• EXERCISE DETAILS:
The entries follow. Copy every line in which "selector" appears.

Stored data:
+++++

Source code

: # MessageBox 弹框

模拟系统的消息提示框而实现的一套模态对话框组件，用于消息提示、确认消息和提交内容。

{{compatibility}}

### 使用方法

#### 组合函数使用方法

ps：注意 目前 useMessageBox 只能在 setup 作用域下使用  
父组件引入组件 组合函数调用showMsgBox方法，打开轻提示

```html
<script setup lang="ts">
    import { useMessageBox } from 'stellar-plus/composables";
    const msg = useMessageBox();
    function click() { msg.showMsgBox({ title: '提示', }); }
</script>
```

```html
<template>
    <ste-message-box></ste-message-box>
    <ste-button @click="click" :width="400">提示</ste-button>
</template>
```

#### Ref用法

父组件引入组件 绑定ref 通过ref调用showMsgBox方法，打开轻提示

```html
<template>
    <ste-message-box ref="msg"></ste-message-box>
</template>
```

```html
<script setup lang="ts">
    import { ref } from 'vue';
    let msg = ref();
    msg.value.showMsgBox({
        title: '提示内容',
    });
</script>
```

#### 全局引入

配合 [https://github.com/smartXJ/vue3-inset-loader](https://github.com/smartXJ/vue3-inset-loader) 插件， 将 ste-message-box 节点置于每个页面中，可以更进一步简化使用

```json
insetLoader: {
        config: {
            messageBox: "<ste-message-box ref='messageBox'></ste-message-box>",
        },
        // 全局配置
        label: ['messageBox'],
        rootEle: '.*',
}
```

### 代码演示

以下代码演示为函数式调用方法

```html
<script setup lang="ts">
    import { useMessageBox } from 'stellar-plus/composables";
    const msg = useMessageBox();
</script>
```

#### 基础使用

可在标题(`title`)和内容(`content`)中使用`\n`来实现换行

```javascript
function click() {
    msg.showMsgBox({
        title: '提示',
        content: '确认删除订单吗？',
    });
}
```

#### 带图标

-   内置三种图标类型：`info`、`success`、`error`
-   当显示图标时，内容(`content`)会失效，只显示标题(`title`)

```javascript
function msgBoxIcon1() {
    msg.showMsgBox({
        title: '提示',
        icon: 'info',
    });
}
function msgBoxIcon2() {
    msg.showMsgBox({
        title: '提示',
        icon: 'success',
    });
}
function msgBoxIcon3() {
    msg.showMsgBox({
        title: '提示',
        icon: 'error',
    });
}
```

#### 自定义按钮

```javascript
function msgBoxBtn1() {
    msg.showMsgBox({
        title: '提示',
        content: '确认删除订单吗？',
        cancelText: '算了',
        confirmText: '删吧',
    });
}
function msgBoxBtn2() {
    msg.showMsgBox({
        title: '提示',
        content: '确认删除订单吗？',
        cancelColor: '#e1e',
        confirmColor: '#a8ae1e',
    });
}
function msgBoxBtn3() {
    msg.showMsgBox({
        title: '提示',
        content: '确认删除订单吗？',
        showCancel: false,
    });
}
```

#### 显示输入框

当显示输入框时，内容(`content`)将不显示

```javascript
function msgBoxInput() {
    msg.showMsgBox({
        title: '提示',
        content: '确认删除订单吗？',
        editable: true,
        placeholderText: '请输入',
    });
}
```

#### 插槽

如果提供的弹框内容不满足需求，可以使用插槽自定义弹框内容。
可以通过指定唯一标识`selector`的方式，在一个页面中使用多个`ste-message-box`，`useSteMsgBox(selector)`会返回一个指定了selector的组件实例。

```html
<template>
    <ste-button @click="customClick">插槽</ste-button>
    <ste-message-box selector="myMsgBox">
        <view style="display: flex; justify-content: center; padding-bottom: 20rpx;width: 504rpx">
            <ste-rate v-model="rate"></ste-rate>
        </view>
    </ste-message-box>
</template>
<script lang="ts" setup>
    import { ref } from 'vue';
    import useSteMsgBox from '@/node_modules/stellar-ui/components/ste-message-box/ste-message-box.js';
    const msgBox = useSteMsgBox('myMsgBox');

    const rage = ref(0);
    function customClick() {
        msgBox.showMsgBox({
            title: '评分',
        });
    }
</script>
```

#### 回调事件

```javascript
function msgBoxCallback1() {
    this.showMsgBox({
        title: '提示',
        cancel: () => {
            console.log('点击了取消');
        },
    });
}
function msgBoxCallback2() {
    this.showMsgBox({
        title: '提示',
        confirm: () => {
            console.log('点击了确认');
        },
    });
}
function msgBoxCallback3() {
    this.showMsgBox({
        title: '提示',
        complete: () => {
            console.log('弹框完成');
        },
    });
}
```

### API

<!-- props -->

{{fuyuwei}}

+++++

• RESULT:
可以通过指定唯一标识`selector`的方式，在一个页面中使用多个`ste-message-box`，`useSteMsgBox(selector)`会返回一个指定了selector的组件实例。
    <ste-message-box selector="myMsgBox">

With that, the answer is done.